Roads of Peace, Not Blood

It is deeply distressing to watch families continue to risk the lives of their loved ones on roads that have become synonymous with violence, ambushes, and fear.
What should be ordinary journeys have turned into perilous undertakings, where survival is uncertain and grief is often the outcome.
At the heart of this tragedy lies an uncomfortable truth we repeatedly avoid: the safety of our people is being recklessly compromised in an environment where the rule of law is weak or entirely absent.
Each trip along these routes is no longer just a passage home; it is a calculated risk, a confrontation with unresolved conflict, and, too often, a fatal encounter with history repeating itself.

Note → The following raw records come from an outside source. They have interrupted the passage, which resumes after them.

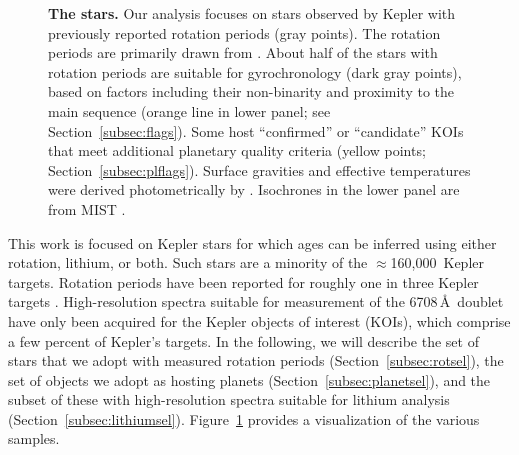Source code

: \documentclass[11pt,twocolumn,tighten,linenumbers,trackchanges]{aastex63}
\newcommand{\nkeplerstars}{$\approx$160{,}000}
\begin{document}
\begin{figure}[!t]
\begin{center}
		\vspace{-0.3cm}
	\end{center}
	\vspace{-0.5cm}
  \caption{{\bf The stars.}  Our analysis focuses on stars observed by
  Kepler with previously reported rotation periods (gray points).  The
  rotation periods are primarily drawn from
  \citet{Santos_2019,Santos_2021}.  About half of the stars with
  rotation periods are suitable for gyrochronology (dark gray points),
  based on factors including their non-binarity and proximity to the
  main sequence (orange line in lower panel; see
  Section~\ref{subsec:flags}).  Some host ``confirmed'' or
  ``candidate'' KOIs that meet additional planetary quality criteria
  (yellow points; Section~\ref{subsec:plflags}).  Surface gravities
  and effective temperatures were derived photometrically by
  \citet{Berger_2020a_catalog}.  Isochrones in the lower panel are
  from MIST \citep{Choi_2016}.
	}
	\label{fig:stellarprops}
\end{figure}

This work is focused on Kepler stars for which ages can be inferred
using either rotation, lithium, or both.  Such stars are a minority of
the \nkeplerstars\ Kepler targets.  Rotation periods have been
reported for roughly one in three Kepler targets
\citep[e.g.][]{McQuillan_2014,Santos_2021}.  High-resolution spectra
suitable for measurement of the  6708\,\AA\ doublet have
only been acquired for the Kepler objects of interest (KOIs), which
comprise a few percent of Kepler's targets.  In the following, we will
describe the set of stars that we adopt with measured rotation periods
(Section~\ref{subsec:rotsel}), the set of objects we adopt as hosting
planets (Section~\ref{subsec:planetsel}), and the subset of these with
high-resolution spectra suitable for lithium analysis
(Section~\ref{subsec:lithiumsel}).  Figure~\ref{fig:stellarprops}
provides a visualization of the various samples.
\end{document}
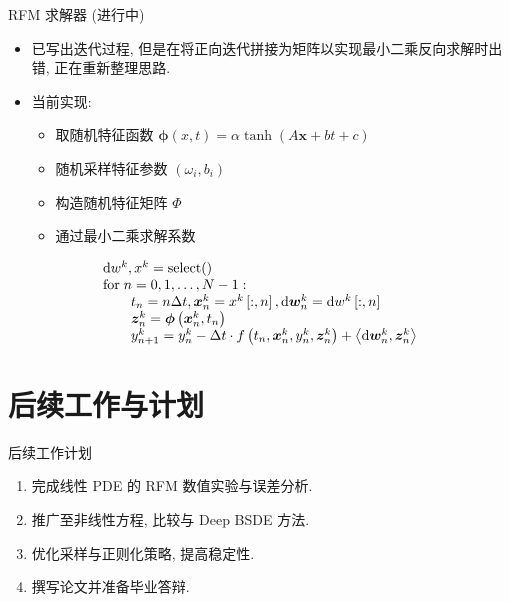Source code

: \documentclass[aspectratio=169,10pt]{beamer}
\def\dif{\mathinner{\mathrm{d}}\hphantom{\mskip-\thinmuskip}}
\begin{document}
    \begin{frame}{RFM 求解器 (进行中)}
        \begin{itemize}
            \item 已写出迭代过程, 但是在将正向迭代拼接为矩阵以实现最小二乘反向求解时出错, 正在重新整理思路.
            \item 当前实现:
                \begin{itemize}
                    \item 取随机特征函数 $\boldsymbol{\phi}\left(x, t\right) = \alpha\tanh\left(A \boldsymbol{x} + bt + c\right)$
                    \item 随机采样特征参数 $(\omega_{i}, b_{i})$
                    \item 构造随机特征矩阵 $\Phi$
                    \item 通过最小二乘求解系数
                \end{itemize}
        \end{itemize}
        \begin{equation*}
            \begin{array}{l}
                \dif w^{k}, x^{k} = \mathrm{select()} \\
                \mathrm{for} \; n = 0, 1, \ldots, N-1: \\
                \quad \quad t_{n} = n \Delta t, \boldsymbol{x}_{n}^{k} = x^{k}\left[:,n\right], \dif \boldsymbol{w}_{n}^{k} = \dif w^{k}\left[:,n\right] \\
                \quad \quad \boldsymbol{z}_{n}^{k} = \boldsymbol{\phi}\left(\boldsymbol{x}_{n}^{k}, t_{n}\right) \\
                \quad \quad y_{n+1}^{k} = y_{n}^{k} - \Delta t \cdot f\left(t_{n}, \boldsymbol{x}_{n}^{k}, y_{n}^{k}, \boldsymbol{z}_{n}^{k}\right) + \left\langle \dif \boldsymbol{w}_{n}^{k}, \boldsymbol{z}_{n}^{k} \right\rangle \\
            \end{array}
        \end{equation*}
    \end{frame}

    \section{后续工作与计划}
    \begin{frame}{后续工作计划}
        \begin{enumerate}
            \item 完成线性 PDE 的 RFM 数值实验与误差分析.
            \item 推广至非线性方程, 比较与 Deep BSDE 方法.
            \item 优化采样与正则化策略, 提高稳定性.
            \item 撰写论文并准备毕业答辩.
        \end{enumerate}
    \end{frame}
\end{document}
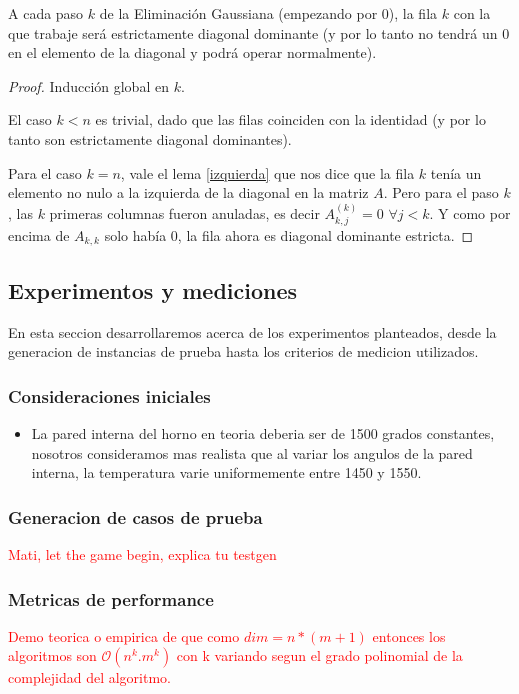 \begin{proposition}\label{pivoteo}
 A cada paso $k$ de la Eliminación Gaussiana (empezando por 0), la fila $k$ con la que trabaje será estrictamente diagonal dominante (y por lo tanto no tendrá un 0 en el elemento de la diagonal y podrá operar normalmente).
\end{proposition}
\begin{proof}
 Inducción global en $k$.
 
 El caso $k < n$ es trivial, dado que las filas coinciden con la identidad (y por lo tanto son estrictamente diagonal dominantes).
 
 Para el caso $k = n$, vale el lema \ref{izquierda} que nos dice que la fila $k$ tenía un elemento no nulo a la izquierda de la diagonal en la matriz $A$. Pero para el paso $k$, las $k$ primeras columnas fueron anuladas, es decir $A_{k,j}^{(k)}=0$ $\forall j < k$. Y como por encima de $A_{k,k}$ solo había 0, la fila ahora es diagonal dominante estricta.
 
\end{proof}

\subsection{Experimentos y mediciones}
En esta seccion desarrollaremos acerca de los experimentos planteados, desde la generacion de instancias de prueba hasta los criterios de medicion utilizados.
\subsubsection{Consideraciones iniciales}
\begin{itemize}
    \item La pared interna del horno en teoria deberia ser de 1500 grados constantes, nosotros consideramos mas realista que al variar los angulos de la pared interna, la temperatura varie uniformemente entre 1450 y 1550.
\end{itemize}

\subsubsection{Generacion de casos de prueba}
\textcolor{red}{Mati, let the game begin, explica tu testgen}

\subsubsection{Metricas de performance}
\textcolor{red}{Demo teorica o empirica de que como $dim = n*(m+1)$ entonces los algoritmos son $\mathcal{O}(n^k.m^k)$ con k variando segun el grado polinomial de la complejidad del algoritmo.}

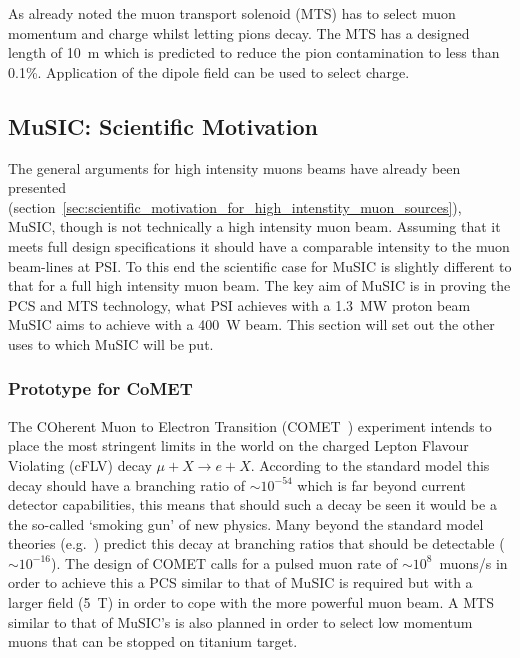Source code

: As already noted the muon transport solenoid (MTS) has to select muon momentum and charge whilst letting pions decay. The MTS has a designed length of 10~m which is predicted to reduce the pion contamination to less than 0.1\%. Application of the dipole field can be used to select charge.

\subsection{MuSIC: Scientific Motivation} %
\label{sec:music_scientific_motivation}
The general arguments for high intensity muons beams have already been presented (section~\ref{sec:scientific_motivation_for_high_intenstity_muon_sources}), MuSIC, though is not technically a high intensity muon beam. Assuming that it meets full design specifications it should have a comparable intensity to the muon beam-lines at PSI. To this end the scientific case for MuSIC is slightly different to that for a full high intensity muon beam. The key aim of MuSIC is in proving the PCS and MTS technology, what PSI achieves with a 1.3~MW proton beam MuSIC aims to achieve with a 400~W beam. This section will set out the other uses to which MuSIC will be put.

\subsubsection{Prototype for CoMET} %
\label{sub:prototype_for_comet}
The COherent Muon to Electron Transition (COMET~\cite{comet_cdr}) experiment intends to place the most stringent limits in the world on the charged Lepton Flavour Violating (cFLV) decay \( \mu + X \rightarrow e + X \). According to the standard model this decay should have a branching ratio of \( \sim 10^{-54} \) which is far beyond current detector capabilities, this means that should such a decay be seen it would be a the so-called `smoking gun' of new physics. Many beyond the standard model theories (e.g.\ \cite{clfv_in_susy}) predict this decay at branching ratios that should be detectable (\(\sim 10^{-16}\)). The design of COMET calls for a pulsed muon rate of \( \sim 10^8 \)~muons/s in order to achieve this a PCS similar to that of MuSIC is required but with a larger field (5~T) in order to cope with the more powerful muon beam. A MTS similar to that of MuSIC's is also planned in order to select low momentum muons that can be stopped on titanium target.

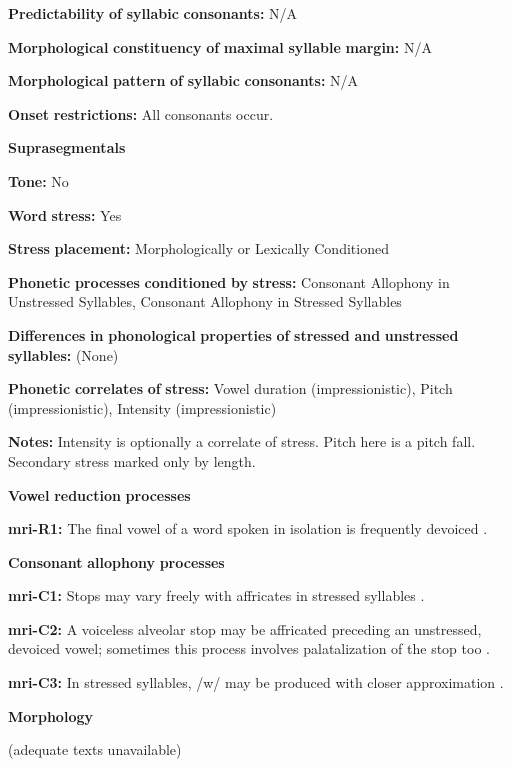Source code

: \textbf{Predictability} \textbf{of} \textbf{syllabic} \textbf{consonants:} N/A

\textbf{Morphological} \textbf{constituency} \textbf{of} \textbf{maximal} \textbf{syllable} \textbf{margin:} N/A

\textbf{Morphological} \textbf{pattern} \textbf{of} \textbf{syllabic} \textbf{consonants:} N/A

\textbf{Onset} \textbf{restrictions:} All consonants occur.

\textbf{Suprasegmentals}

\textbf{Tone:} No

\textbf{Word} \textbf{stress:} Yes

\textbf{Stress} \textbf{placement:} Morphologically or Lexically Conditioned

\textbf{Phonetic} \textbf{processes} \textbf{conditioned} \textbf{by} \textbf{stress:} Consonant Allophony in Unstressed Syllables, Consonant Allophony in Stressed Syllables

\textbf{Differences} \textbf{in} \textbf{phonological} \textbf{properties} \textbf{of} \textbf{stressed} \textbf{and} \textbf{unstressed} \textbf{syllables:} (None)

\textbf{Phonetic} \textbf{correlates} \textbf{of} \textbf{stress:} Vowel duration (impressionistic), Pitch (impressionistic), Intensity (impressionistic)

\textbf{Notes:} Intensity is optionally a correlate of stress. Pitch here is a pitch fall. Secondary stress marked only by length.

\textbf{Vowel} \textbf{reduction} \textbf{processes}

\textbf{mri-R1:} The final vowel of a word spoken in isolation is frequently devoiced \citep[546]{Bauer1999}.

\textbf{Consonant} \textbf{allophony} \textbf{processes}

\textbf{mri-C1:} Stops may vary freely with affricates in stressed syllables \citep[545]{Bauer1999}.

\textbf{mri-C2:} A voiceless alveolar stop may be affricated preceding an unstressed, devoiced vowel; sometimes this process involves palatalization of the stop too \citep{Bauer1999}.

\textbf{mri-C3:} In stressed syllables, /w/ may be produced with closer approximation \citep[545]{Bauer1999}.

\textbf{Morphology}

(adequate texts unavailable)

For the people of across South Sudan, this reality is neither new nor theoretical. The roads connecting communities are not neutral spaces of movement; they are charged with memory, marked by past bloodshed, and shaped by longstanding grievances that remain unaddressed.
Yet despite this painful history, families continue to travel these routes out of necessity, desperation, or hope.
The danger is well known, but alternatives are few, and survival often demands movement. The consequences, however, are devastating.
Loss is not measured in statistics but in broken households, orphaned children, and communities forced to mourn again and again.
At some point, common sense must prevail. When a route is widely known to be dangerous, when it lies at the center of unresolved conflict and armed hostility, we must pause and ask a difficult but necessary question: is any journey worth the price of a human life?
Travel should never amount to a death sentence. Our people deserve safe passage, dignity, and the assurance that reaching home does not require gambling with their lives.